### YOUR TASK
Lines below that hold the word "createSaveFile" must be copied in full.

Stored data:
===
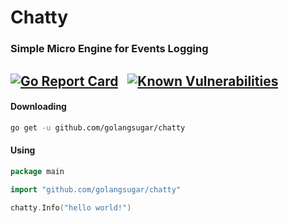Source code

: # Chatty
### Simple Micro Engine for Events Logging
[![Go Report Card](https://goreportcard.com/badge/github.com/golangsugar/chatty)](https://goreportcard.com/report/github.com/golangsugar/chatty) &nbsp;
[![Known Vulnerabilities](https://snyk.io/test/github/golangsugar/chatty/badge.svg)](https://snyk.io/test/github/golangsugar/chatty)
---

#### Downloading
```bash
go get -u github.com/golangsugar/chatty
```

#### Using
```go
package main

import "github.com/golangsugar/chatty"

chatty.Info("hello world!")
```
===
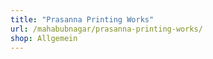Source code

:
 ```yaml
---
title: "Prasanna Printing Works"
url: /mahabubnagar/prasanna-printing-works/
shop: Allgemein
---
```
===
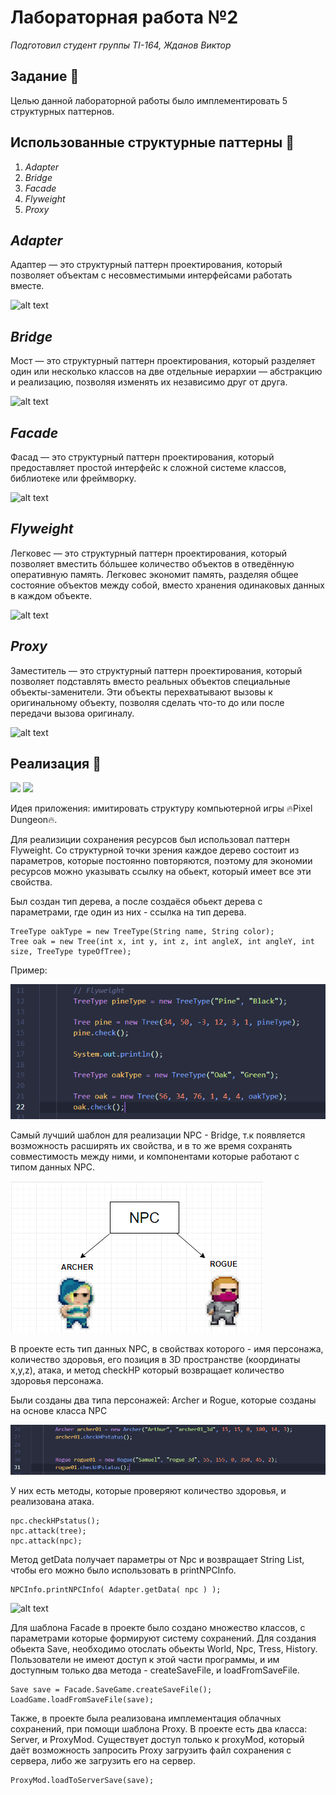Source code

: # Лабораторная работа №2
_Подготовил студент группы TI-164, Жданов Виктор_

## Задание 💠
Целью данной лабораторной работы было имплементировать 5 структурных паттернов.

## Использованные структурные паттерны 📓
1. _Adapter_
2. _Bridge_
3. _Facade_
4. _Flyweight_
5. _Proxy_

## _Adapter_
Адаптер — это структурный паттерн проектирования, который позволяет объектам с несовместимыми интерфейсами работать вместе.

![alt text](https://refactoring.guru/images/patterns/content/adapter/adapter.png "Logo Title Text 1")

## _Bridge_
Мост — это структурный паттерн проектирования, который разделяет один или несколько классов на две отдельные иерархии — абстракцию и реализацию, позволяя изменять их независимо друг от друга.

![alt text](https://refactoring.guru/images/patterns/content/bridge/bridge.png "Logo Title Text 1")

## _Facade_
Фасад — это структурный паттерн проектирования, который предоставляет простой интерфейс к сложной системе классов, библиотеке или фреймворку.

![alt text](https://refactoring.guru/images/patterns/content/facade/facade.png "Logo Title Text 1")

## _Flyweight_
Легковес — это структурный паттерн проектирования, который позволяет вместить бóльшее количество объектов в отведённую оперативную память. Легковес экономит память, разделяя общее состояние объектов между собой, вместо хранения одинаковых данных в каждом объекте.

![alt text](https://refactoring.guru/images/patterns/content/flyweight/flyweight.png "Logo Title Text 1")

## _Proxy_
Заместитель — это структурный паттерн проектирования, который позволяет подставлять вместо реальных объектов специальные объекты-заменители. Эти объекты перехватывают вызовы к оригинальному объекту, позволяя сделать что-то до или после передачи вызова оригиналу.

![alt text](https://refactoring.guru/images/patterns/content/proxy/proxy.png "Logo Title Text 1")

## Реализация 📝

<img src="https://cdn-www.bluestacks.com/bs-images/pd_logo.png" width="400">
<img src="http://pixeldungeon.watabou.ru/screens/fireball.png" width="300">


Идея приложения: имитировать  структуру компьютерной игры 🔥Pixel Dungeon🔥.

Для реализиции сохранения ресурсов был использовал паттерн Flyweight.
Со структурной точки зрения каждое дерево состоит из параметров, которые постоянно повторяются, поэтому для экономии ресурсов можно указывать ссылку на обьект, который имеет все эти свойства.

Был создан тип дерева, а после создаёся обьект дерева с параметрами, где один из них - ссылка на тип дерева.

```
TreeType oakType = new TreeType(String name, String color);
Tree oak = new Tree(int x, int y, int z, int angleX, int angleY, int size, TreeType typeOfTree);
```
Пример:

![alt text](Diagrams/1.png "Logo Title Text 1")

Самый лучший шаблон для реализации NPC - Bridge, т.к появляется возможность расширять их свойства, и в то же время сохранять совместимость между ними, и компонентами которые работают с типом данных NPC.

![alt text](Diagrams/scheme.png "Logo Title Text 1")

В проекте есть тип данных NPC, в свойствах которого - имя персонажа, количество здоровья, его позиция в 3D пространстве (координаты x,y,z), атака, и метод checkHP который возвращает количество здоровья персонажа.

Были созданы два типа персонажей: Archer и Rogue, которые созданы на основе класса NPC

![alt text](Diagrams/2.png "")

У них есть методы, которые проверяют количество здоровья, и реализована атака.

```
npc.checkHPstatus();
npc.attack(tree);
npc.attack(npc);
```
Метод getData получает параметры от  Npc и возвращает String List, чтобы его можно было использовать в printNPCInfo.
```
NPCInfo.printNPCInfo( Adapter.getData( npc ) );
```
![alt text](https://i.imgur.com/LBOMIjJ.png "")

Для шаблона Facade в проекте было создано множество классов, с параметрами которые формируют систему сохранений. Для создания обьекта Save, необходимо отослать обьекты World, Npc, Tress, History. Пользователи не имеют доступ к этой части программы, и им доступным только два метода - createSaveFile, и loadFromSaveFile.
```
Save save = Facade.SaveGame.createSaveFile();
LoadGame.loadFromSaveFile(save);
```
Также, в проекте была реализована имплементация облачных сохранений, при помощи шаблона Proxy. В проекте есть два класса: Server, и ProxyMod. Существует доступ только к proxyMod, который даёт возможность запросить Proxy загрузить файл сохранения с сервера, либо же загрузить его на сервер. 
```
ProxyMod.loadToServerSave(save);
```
===
### TASK RESULT
Для шаблона Facade в проекте было создано множество классов, с параметрами которые формируют систему сохранений. Для создания обьекта Save, необходимо отослать обьекты World, Npc, Tress, History. Пользователи не имеют доступ к этой части программы, и им доступным только два метода - createSaveFile, и loadFromSaveFile.
Save save = Facade.SaveGame.createSaveFile();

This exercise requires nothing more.